• [Task details] Each line from the one containing "(Last modified time)" to the end of the listing below must be retyped exactly, with no line left out and none added.

☆ ☆ ☆ ☆ ☆ ☆ ☆

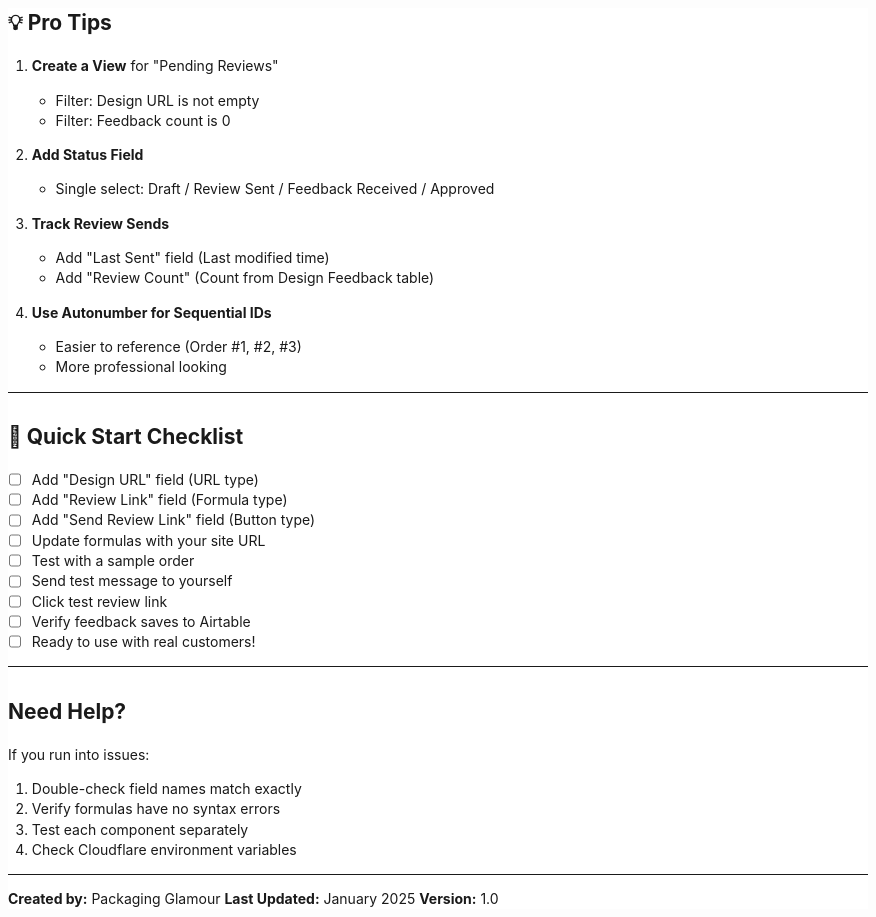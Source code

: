 
## 💡 Pro Tips

1. **Create a View** for "Pending Reviews"
   - Filter: Design URL is not empty
   - Filter: Feedback count is 0

2. **Add Status Field**
   - Single select: Draft / Review Sent / Feedback Received / Approved

3. **Track Review Sends**
   - Add "Last Sent" field (Last modified time)
   - Add "Review Count" (Count from Design Feedback table)

4. **Use Autonumber for Sequential IDs**
   - Easier to reference (Order #1, #2, #3)
   - More professional looking

---

## 🚀 Quick Start Checklist

- [ ] Add "Design URL" field (URL type)
- [ ] Add "Review Link" field (Formula type)
- [ ] Add "Send Review Link" field (Button type)
- [ ] Update formulas with your site URL
- [ ] Test with a sample order
- [ ] Send test message to yourself
- [ ] Click test review link
- [ ] Verify feedback saves to Airtable
- [ ] Ready to use with real customers!

---

## Need Help?

If you run into issues:
1. Double-check field names match exactly
2. Verify formulas have no syntax errors
3. Test each component separately
4. Check Cloudflare environment variables

---

**Created by:** Packaging Glamour
**Last Updated:** January 2025
**Version:** 1.0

☆ ☆ ☆ ☆ ☆ ☆ ☆

• [Result of this task]
   - Add "Last Sent" field (Last modified time)
   - Add "Review Count" (Count from Design Feedback table)

4. **Use Autonumber for Sequential IDs**
   - Easier to reference (Order #1, #2, #3)
   - More professional looking

---

## 🚀 Quick Start Checklist

- [ ] Add "Design URL" field (URL type)
- [ ] Add "Review Link" field (Formula type)
- [ ] Add "Send Review Link" field (Button type)
- [ ] Update formulas with your site URL
- [ ] Test with a sample order
- [ ] Send test message to yourself
- [ ] Click test review link
- [ ] Verify feedback saves to Airtable
- [ ] Ready to use with real customers!

---

## Need Help?

If you run into issues:
1. Double-check field names match exactly
2. Verify formulas have no syntax errors
3. Test each component separately
4. Check Cloudflare environment variables

---

**Created by:** Packaging Glamour
**Last Updated:** January 2025
**Version:** 1.0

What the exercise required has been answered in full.